Using the data below, return every line that holds the word "with".
Provided material Block Start
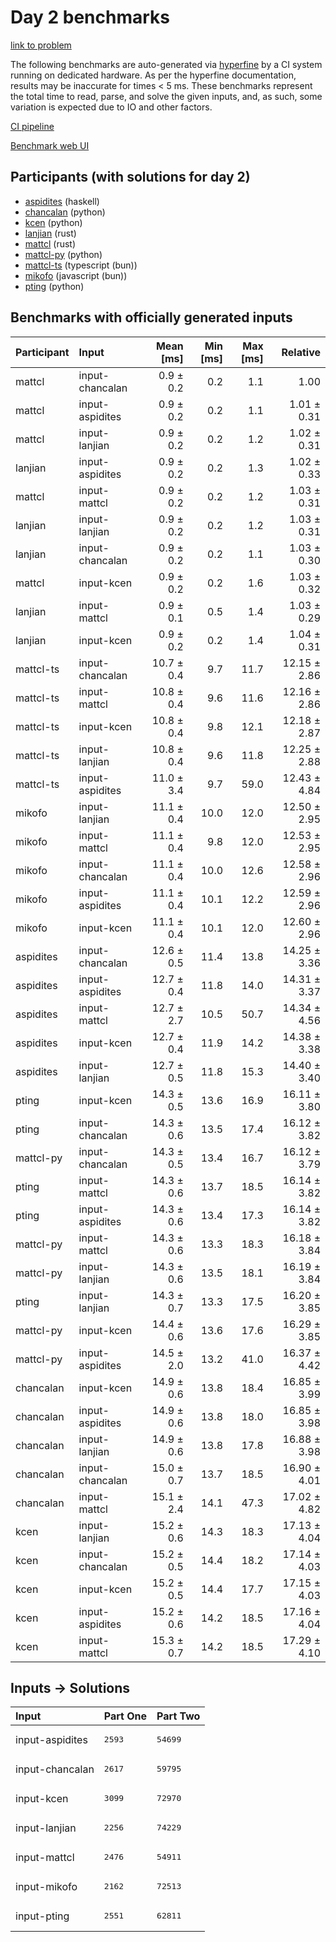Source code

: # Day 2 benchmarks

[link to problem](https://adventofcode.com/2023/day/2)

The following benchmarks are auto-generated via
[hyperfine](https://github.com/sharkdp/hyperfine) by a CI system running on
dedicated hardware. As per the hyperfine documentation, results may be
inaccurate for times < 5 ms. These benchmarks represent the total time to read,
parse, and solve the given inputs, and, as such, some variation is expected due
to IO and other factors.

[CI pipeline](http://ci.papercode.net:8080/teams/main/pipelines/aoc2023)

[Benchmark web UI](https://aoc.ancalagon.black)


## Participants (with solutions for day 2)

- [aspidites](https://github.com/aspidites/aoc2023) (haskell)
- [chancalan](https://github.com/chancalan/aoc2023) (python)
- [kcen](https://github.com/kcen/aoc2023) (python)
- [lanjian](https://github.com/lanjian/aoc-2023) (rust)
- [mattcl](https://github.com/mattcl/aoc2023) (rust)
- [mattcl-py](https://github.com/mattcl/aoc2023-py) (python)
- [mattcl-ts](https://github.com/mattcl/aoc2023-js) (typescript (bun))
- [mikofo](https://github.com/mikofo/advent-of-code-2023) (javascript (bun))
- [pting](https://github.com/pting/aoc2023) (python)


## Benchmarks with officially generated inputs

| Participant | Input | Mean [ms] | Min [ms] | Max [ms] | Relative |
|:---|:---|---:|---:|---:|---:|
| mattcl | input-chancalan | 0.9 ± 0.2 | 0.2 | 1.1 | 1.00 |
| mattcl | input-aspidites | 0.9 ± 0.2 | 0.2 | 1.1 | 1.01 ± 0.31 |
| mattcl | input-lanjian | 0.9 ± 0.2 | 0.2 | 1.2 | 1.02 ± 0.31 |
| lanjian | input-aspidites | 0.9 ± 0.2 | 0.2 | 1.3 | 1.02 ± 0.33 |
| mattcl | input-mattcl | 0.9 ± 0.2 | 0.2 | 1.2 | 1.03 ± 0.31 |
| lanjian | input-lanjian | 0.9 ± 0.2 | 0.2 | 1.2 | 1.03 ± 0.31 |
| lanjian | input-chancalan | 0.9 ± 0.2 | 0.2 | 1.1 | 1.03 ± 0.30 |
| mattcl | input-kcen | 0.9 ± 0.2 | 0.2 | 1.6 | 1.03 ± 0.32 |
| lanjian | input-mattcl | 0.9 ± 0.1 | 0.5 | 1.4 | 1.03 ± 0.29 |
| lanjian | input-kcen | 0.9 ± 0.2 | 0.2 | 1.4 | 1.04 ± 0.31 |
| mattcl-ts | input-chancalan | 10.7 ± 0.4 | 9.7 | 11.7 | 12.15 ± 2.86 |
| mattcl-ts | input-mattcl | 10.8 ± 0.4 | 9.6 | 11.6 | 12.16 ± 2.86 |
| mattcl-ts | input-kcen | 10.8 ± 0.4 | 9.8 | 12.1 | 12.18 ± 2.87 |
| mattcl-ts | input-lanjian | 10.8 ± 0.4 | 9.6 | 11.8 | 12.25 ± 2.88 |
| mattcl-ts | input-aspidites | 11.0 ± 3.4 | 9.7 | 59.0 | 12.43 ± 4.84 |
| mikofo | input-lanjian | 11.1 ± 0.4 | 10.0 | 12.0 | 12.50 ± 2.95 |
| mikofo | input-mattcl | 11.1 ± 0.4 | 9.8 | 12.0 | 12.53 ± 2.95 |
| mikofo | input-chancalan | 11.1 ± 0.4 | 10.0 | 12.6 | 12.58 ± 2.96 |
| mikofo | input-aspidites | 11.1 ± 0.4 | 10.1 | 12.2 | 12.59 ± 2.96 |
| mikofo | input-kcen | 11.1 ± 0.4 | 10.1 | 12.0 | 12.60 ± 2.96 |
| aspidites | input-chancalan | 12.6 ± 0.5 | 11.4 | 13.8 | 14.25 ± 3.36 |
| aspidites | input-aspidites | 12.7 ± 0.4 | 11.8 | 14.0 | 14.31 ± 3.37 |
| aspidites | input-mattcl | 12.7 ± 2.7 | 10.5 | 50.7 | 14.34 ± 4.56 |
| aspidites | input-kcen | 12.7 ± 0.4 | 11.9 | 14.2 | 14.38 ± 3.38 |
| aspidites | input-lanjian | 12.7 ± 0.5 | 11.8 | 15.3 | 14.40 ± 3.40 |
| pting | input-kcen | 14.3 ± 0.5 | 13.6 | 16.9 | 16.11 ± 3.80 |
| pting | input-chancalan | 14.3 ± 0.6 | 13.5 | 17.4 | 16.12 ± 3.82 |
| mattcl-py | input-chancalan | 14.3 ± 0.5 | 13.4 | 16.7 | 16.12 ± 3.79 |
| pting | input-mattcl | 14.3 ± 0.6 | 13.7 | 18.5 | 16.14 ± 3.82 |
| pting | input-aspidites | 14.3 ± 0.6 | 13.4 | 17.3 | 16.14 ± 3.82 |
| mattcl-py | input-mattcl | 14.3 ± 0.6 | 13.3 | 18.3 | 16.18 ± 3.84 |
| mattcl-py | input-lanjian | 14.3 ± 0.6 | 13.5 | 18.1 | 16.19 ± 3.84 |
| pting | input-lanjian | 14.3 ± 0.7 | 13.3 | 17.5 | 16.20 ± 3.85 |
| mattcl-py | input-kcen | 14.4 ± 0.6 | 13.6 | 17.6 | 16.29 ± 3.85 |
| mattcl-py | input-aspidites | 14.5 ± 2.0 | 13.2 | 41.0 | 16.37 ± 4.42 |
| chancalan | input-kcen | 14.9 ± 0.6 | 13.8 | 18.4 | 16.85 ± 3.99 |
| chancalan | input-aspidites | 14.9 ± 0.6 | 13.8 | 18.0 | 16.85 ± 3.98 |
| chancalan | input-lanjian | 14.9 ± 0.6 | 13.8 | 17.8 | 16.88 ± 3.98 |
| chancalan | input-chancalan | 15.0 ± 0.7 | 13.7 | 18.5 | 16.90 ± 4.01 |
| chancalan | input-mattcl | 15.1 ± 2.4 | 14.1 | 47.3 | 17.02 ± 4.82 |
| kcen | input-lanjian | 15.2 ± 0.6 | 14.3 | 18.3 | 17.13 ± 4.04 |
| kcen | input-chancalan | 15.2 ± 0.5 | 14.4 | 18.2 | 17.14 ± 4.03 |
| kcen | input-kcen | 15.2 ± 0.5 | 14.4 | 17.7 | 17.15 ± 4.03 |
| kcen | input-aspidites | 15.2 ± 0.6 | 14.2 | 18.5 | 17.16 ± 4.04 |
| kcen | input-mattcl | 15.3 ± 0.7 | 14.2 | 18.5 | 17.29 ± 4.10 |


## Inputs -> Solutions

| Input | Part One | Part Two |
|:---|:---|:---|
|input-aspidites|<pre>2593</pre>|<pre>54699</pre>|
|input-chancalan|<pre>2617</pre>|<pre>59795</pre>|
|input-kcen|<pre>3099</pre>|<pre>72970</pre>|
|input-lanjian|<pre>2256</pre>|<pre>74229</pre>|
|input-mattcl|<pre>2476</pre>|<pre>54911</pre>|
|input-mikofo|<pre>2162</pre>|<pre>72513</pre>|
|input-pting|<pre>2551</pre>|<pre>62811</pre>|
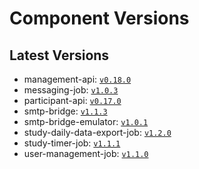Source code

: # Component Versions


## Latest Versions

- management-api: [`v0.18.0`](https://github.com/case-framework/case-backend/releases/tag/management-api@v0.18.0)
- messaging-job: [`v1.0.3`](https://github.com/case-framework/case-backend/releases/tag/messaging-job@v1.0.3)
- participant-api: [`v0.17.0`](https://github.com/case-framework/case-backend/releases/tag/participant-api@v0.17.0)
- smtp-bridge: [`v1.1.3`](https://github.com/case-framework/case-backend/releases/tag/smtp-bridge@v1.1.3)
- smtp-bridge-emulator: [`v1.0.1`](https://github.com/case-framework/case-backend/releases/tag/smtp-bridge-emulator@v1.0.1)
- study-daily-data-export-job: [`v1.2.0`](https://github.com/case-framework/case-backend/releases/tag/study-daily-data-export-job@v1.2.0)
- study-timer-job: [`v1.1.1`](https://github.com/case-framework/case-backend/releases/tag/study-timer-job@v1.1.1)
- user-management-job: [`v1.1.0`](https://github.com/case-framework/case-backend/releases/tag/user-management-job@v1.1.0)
Provided material Block End
### Solution to the exercise
## Participants (with solutions for day 2)
## Benchmarks with officially generated inputs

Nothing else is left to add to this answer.